** Opening Dataset records block **
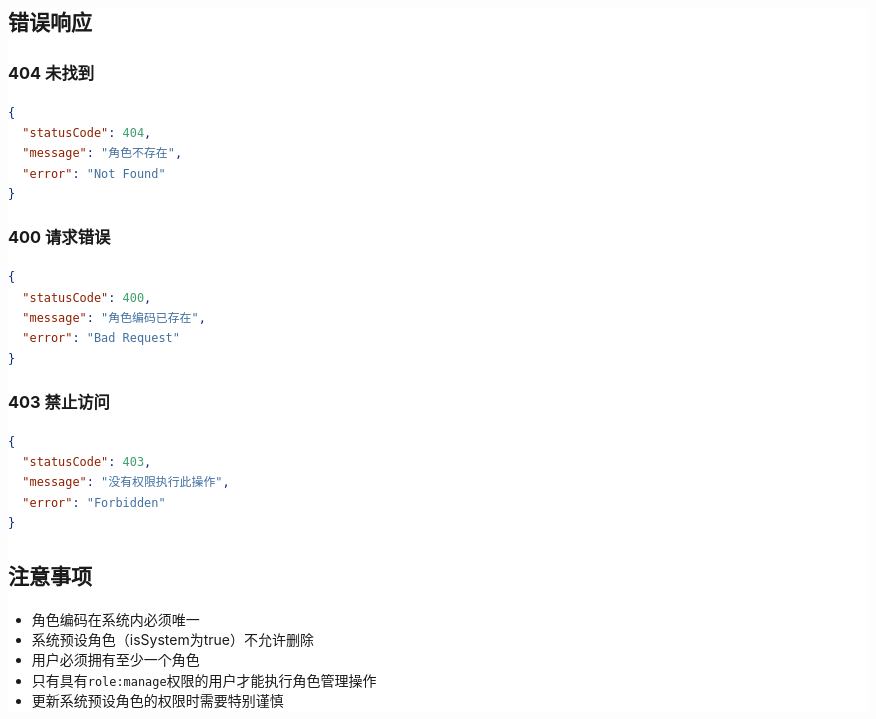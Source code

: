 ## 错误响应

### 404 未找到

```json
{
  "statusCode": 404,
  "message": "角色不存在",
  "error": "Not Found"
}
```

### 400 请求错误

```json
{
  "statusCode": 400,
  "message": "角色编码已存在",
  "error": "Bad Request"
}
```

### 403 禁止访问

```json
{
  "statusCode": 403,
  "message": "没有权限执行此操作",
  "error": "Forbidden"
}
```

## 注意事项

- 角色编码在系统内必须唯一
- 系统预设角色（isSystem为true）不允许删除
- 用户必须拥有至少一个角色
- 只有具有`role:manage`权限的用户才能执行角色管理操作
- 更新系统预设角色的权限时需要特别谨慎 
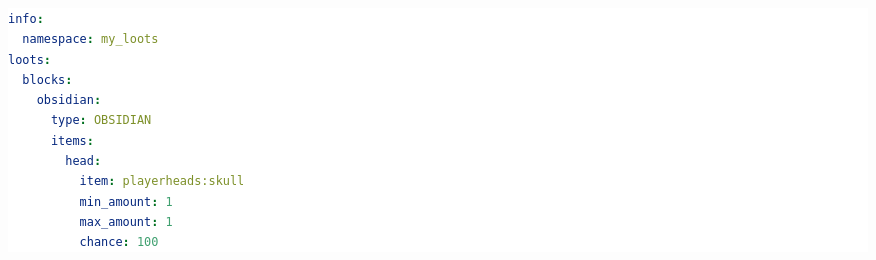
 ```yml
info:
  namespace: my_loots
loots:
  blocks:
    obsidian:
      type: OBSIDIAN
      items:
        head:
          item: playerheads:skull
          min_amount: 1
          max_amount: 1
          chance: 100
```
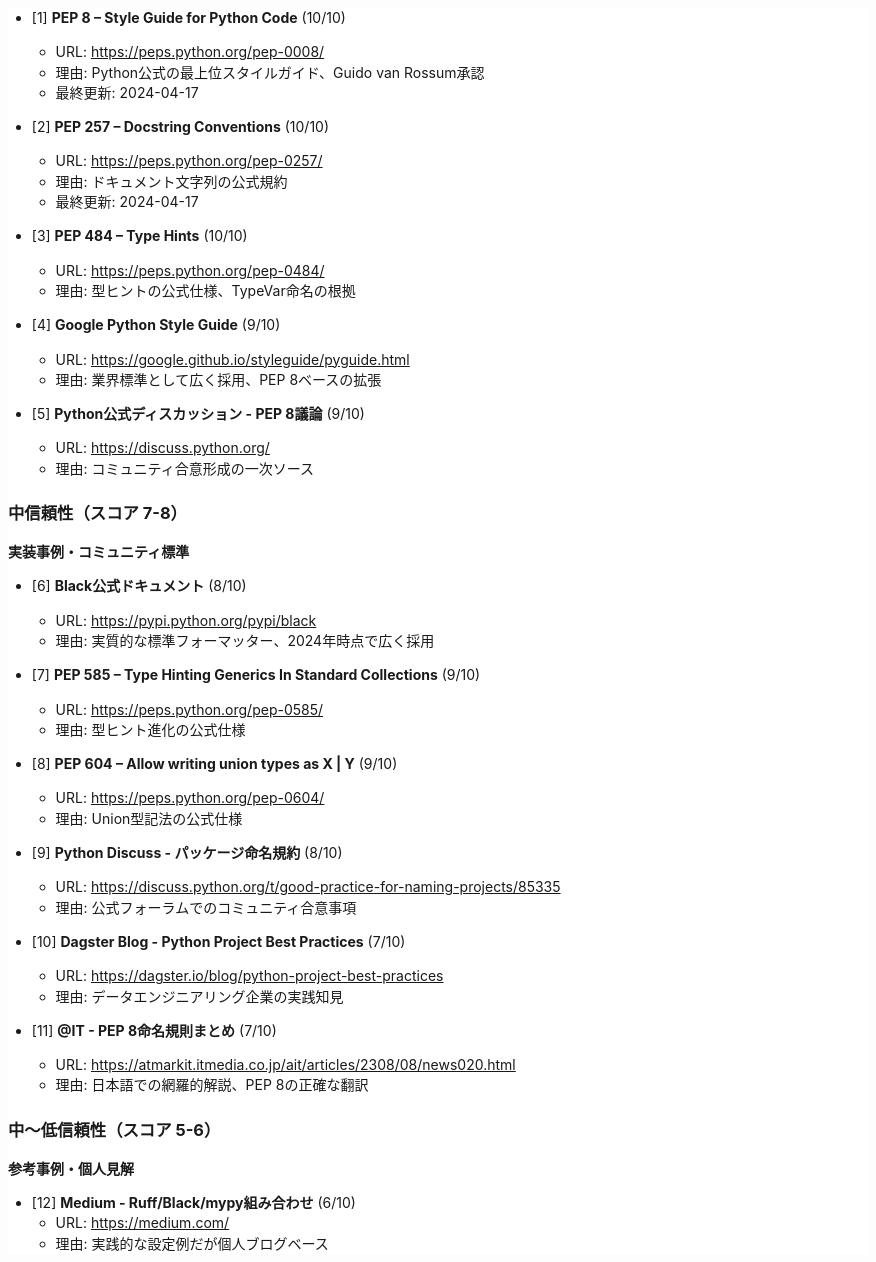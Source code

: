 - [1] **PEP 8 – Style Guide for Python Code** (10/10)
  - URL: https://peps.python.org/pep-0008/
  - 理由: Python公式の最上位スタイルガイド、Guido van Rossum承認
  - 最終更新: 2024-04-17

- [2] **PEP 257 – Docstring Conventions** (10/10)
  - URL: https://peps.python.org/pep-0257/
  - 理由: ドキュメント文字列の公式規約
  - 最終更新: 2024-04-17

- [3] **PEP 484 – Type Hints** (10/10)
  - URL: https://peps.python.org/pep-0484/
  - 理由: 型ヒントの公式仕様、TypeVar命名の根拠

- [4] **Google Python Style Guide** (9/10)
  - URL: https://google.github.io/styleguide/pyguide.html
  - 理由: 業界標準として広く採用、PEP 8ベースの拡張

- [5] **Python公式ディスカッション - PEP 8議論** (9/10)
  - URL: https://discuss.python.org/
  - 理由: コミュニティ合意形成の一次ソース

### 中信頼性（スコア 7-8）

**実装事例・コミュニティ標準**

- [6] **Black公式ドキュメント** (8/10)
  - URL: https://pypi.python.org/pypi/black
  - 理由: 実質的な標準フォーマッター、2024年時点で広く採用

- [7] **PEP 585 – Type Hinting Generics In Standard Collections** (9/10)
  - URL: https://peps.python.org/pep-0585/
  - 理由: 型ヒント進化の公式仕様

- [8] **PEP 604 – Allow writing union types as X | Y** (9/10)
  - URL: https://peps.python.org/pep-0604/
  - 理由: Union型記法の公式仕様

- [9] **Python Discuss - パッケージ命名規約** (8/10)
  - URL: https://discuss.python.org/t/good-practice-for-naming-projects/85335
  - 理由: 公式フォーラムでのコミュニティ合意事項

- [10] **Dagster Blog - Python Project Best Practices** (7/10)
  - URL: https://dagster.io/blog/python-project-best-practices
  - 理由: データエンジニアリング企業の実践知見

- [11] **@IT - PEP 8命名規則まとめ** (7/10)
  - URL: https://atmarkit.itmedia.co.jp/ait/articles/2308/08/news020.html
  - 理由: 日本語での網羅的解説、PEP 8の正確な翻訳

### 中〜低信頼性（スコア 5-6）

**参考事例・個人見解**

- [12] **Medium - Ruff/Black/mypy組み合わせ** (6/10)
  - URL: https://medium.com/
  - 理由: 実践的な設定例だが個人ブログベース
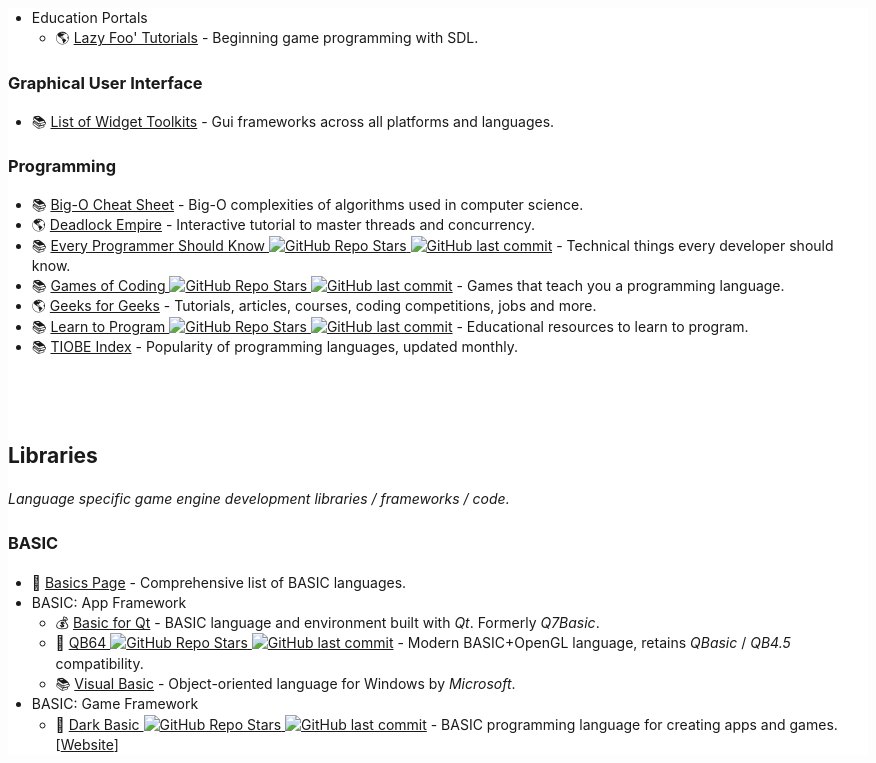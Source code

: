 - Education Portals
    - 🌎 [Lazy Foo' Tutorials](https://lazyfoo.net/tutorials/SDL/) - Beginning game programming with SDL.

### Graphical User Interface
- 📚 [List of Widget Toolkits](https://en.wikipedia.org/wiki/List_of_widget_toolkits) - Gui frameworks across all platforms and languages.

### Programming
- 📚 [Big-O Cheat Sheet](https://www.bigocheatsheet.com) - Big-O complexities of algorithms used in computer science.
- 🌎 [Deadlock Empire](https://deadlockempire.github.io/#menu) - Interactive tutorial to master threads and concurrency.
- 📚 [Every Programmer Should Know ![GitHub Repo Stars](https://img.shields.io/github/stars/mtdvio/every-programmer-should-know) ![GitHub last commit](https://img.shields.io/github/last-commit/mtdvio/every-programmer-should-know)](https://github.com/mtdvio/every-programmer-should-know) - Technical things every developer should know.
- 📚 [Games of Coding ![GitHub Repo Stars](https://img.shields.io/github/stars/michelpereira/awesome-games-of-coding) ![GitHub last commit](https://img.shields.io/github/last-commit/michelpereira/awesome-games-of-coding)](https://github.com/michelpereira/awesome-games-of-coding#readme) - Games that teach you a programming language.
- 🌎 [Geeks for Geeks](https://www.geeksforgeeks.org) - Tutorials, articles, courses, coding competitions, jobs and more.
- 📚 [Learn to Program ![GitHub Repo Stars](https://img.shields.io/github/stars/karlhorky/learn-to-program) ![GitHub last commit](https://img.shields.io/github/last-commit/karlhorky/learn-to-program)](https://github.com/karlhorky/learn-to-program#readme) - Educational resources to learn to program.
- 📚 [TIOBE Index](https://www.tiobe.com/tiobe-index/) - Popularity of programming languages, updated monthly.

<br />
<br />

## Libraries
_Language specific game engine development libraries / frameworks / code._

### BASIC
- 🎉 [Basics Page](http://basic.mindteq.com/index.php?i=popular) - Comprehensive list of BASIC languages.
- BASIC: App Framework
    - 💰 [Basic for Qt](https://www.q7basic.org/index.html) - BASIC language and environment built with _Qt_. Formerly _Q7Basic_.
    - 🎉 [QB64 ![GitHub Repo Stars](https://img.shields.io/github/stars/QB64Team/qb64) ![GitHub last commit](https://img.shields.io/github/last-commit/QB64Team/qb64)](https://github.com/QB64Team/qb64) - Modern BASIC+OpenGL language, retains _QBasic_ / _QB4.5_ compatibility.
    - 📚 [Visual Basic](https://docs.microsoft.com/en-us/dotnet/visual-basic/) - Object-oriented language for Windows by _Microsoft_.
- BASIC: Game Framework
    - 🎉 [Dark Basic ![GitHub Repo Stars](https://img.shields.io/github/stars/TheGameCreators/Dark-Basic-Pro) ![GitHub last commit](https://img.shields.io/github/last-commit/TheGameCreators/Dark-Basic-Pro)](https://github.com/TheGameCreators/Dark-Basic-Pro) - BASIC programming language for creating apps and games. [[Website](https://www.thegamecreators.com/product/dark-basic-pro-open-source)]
** Closing Dataset records block **
• What needs to be done:
Once the line with "- 理由: ドキュメント文字列の公式規約" is found above, print it and every line after it through the line with "- Education Portals", exactly. Pictures stay out.

• Reply to the exercise:
  - 理由: ドキュメント文字列の公式規約
  - 最終更新: 2024-04-17

- [3] **PEP 484 – Type Hints** (10/10)
  - URL: https://peps.python.org/pep-0484/
  - 理由: 型ヒントの公式仕様、TypeVar命名の根拠

- [4] **Google Python Style Guide** (9/10)
  - URL: https://google.github.io/styleguide/pyguide.html
  - 理由: 業界標準として広く採用、PEP 8ベースの拡張

- [5] **Python公式ディスカッション - PEP 8議論** (9/10)
  - URL: https://discuss.python.org/
  - 理由: コミュニティ合意形成の一次ソース

### 中信頼性（スコア 7-8）

**実装事例・コミュニティ標準**

- [6] **Black公式ドキュメント** (8/10)
  - URL: https://pypi.python.org/pypi/black
  - 理由: 実質的な標準フォーマッター、2024年時点で広く採用

- [7] **PEP 585 – Type Hinting Generics In Standard Collections** (9/10)
  - URL: https://peps.python.org/pep-0585/
  - 理由: 型ヒント進化の公式仕様

- [8] **PEP 604 – Allow writing union types as X | Y** (9/10)
  - URL: https://peps.python.org/pep-0604/
  - 理由: Union型記法の公式仕様

- [9] **Python Discuss - パッケージ命名規約** (8/10)
  - URL: https://discuss.python.org/t/good-practice-for-naming-projects/85335
  - 理由: 公式フォーラムでのコミュニティ合意事項

- [10] **Dagster Blog - Python Project Best Practices** (7/10)
  - URL: https://dagster.io/blog/python-project-best-practices
  - 理由: データエンジニアリング企業の実践知見

- [11] **@IT - PEP 8命名規則まとめ** (7/10)
  - URL: https://atmarkit.itmedia.co.jp/ait/articles/2308/08/news020.html
  - 理由: 日本語での網羅的解説、PEP 8の正確な翻訳

### 中〜低信頼性（スコア 5-6）

**参考事例・個人見解**

- [12] **Medium - Ruff/Black/mypy組み合わせ** (6/10)
  - URL: https://medium.com/
  - 理由: 実践的な設定例だが個人ブログベース
Source code

: - Education Portals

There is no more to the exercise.